• [What you should do]: The answer must be a single number: how many lines in the entries below contain the word "Install".

══ Records for processing

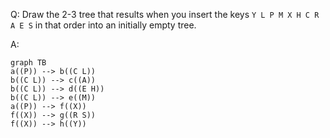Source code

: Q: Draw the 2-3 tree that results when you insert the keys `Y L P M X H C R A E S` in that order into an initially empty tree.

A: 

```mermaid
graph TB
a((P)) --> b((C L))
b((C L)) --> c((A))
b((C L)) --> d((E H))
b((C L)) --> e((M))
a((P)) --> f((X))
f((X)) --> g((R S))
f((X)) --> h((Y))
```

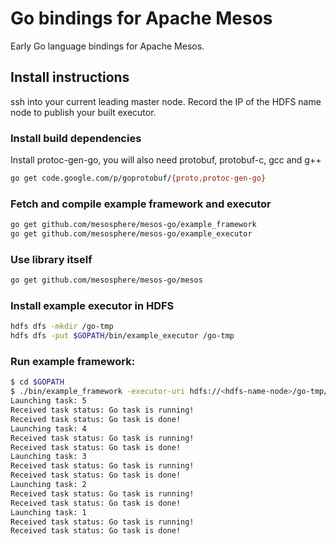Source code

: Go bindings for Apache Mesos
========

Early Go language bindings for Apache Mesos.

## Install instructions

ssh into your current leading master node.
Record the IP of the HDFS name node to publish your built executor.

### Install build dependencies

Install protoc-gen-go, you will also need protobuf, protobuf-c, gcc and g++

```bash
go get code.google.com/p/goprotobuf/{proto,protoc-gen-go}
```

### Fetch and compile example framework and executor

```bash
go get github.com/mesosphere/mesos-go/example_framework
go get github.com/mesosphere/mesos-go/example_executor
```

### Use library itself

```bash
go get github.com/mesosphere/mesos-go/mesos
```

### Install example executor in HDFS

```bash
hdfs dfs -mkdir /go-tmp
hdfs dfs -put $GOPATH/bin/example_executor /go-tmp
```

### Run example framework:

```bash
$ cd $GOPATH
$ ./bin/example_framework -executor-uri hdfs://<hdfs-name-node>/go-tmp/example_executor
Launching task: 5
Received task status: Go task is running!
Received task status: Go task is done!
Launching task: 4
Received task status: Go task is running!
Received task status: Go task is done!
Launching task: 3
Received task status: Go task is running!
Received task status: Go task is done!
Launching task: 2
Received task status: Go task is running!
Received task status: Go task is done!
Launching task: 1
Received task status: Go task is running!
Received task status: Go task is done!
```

════

• [Exercise output]: 4